Scan the lines below and report each one containing "Niaki" by copying it.

Information supplied Block Start

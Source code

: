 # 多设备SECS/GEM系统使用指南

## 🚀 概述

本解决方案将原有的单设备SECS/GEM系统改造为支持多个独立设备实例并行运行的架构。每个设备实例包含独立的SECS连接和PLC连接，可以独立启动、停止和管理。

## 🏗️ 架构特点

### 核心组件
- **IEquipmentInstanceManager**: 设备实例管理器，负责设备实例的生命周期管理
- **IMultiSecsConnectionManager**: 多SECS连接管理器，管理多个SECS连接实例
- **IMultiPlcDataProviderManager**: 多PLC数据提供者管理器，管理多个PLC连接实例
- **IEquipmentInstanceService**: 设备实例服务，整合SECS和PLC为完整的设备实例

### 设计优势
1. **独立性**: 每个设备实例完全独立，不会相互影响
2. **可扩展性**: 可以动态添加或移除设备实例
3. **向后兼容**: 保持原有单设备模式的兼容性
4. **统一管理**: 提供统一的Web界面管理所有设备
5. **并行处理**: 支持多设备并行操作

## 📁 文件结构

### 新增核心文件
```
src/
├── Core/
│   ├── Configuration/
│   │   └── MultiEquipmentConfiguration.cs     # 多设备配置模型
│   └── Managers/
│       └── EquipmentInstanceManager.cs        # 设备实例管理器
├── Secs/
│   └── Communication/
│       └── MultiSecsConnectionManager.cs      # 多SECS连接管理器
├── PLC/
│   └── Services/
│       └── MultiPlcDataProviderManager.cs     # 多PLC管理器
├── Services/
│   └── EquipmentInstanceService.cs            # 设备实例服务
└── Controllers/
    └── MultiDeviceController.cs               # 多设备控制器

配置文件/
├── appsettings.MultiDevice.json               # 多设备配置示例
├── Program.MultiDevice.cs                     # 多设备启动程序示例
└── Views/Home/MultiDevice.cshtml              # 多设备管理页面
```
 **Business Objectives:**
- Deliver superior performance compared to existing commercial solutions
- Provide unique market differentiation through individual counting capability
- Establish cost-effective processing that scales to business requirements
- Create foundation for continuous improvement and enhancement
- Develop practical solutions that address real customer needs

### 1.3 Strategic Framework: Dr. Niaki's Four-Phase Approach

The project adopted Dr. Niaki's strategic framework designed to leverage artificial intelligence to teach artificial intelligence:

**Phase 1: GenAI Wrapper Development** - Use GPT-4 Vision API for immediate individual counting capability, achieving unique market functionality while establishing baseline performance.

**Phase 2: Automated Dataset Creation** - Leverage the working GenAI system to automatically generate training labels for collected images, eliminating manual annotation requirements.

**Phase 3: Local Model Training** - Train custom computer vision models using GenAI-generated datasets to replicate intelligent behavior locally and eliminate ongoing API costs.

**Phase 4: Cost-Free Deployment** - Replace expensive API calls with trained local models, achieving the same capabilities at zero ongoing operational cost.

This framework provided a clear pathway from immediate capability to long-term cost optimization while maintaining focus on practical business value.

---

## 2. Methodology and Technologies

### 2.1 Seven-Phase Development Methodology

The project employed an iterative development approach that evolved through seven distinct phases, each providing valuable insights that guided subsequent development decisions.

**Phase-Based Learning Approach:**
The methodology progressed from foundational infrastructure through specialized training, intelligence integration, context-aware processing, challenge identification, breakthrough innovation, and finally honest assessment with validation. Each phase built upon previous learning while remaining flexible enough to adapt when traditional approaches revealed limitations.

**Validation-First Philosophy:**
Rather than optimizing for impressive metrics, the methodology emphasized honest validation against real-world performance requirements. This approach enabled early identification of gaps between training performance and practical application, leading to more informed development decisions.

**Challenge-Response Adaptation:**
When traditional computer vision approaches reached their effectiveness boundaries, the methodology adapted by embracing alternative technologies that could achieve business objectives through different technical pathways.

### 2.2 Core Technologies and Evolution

Information supplied Block End

- Task solution:
### 1.3 Strategic Framework: Dr. Niaki's Four-Phase Approach
The project adopted Dr. Niaki's strategic framework designed to leverage artificial intelligence to teach artificial intelligence:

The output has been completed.